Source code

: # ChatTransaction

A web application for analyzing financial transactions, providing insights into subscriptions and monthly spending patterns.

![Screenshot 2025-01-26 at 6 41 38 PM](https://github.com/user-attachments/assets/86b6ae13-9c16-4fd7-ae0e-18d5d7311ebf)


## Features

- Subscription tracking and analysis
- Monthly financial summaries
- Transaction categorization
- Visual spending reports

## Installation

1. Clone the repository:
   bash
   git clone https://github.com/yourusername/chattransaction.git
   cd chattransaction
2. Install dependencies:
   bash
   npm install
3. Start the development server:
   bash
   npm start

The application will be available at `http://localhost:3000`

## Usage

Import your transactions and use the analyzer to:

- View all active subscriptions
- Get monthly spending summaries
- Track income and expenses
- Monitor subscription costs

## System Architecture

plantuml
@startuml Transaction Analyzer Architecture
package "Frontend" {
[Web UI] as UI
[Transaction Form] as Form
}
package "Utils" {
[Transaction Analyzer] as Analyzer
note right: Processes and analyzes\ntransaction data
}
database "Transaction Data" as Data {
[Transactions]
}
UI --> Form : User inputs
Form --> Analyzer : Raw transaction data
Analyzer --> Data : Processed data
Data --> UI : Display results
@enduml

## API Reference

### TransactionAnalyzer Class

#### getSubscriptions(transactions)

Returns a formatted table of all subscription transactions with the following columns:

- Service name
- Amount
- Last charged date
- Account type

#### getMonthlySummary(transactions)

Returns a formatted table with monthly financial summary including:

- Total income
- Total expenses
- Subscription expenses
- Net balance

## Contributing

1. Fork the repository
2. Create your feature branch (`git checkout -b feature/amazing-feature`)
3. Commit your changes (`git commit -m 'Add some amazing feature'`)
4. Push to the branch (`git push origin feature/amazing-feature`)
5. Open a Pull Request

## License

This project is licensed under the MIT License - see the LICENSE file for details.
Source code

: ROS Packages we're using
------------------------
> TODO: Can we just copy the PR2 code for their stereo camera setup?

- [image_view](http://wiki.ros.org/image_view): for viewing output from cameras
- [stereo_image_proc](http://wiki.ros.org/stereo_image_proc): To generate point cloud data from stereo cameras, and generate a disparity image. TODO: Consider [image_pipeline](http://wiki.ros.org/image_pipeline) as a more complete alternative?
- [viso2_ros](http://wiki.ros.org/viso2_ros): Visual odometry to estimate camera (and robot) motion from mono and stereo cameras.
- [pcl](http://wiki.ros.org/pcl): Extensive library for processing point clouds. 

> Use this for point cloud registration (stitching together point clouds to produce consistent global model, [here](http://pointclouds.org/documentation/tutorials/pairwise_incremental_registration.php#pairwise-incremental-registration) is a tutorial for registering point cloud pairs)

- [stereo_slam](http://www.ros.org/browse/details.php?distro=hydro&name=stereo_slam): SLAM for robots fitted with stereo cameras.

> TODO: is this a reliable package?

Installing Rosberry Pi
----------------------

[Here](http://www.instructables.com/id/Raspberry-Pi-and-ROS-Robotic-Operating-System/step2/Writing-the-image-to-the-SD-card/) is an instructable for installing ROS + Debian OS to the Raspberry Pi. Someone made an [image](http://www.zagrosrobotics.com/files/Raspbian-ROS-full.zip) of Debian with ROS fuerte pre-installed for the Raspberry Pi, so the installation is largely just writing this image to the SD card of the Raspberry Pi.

········

* [Work instruction]: Everything from the first line of the records above to the line containing "## Installation", inclusive, should be repeated exactly; leave out the rest.

* [Answer section]:
Source code

: # ChatTransaction

A web application for analyzing financial transactions, providing insights into subscriptions and monthly spending patterns.

![Screenshot 2025-01-26 at 6 41 38 PM](https://github.com/user-attachments/assets/86b6ae13-9c16-4fd7-ae0e-18d5d7311ebf)


## Features

- Subscription tracking and analysis
- Monthly financial summaries
- Transaction categorization
- Visual spending reports

## Installation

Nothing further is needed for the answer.